DESCRIPTION OF THE TASK
Some lines below may hold the string "Dragon". Count them and give only the total.

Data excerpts
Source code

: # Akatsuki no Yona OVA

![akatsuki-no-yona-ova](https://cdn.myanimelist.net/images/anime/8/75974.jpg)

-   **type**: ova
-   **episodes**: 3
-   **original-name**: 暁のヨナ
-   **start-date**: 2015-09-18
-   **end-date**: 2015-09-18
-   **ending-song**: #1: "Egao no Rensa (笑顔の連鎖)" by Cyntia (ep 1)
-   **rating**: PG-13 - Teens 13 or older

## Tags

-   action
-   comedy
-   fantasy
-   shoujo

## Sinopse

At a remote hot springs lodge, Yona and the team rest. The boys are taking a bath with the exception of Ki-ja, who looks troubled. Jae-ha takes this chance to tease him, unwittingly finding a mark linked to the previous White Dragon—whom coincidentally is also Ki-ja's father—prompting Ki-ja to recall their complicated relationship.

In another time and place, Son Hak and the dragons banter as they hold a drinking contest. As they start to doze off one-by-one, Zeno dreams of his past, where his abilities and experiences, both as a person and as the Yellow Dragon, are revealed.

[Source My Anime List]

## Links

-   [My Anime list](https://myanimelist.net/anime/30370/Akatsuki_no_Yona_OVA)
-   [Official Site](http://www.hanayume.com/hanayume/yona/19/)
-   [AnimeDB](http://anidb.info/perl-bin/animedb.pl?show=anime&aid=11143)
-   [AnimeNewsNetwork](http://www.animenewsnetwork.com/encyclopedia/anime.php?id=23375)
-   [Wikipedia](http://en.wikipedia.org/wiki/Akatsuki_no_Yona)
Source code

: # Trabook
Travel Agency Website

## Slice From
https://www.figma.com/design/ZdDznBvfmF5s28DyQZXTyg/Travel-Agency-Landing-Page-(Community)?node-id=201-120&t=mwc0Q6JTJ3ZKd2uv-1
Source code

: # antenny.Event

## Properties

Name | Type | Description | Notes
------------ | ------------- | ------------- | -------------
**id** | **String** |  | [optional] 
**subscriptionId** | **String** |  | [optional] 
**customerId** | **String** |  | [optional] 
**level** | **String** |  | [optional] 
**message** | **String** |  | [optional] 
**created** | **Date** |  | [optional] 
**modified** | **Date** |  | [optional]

ANSWER TO THIS PROBLEM
2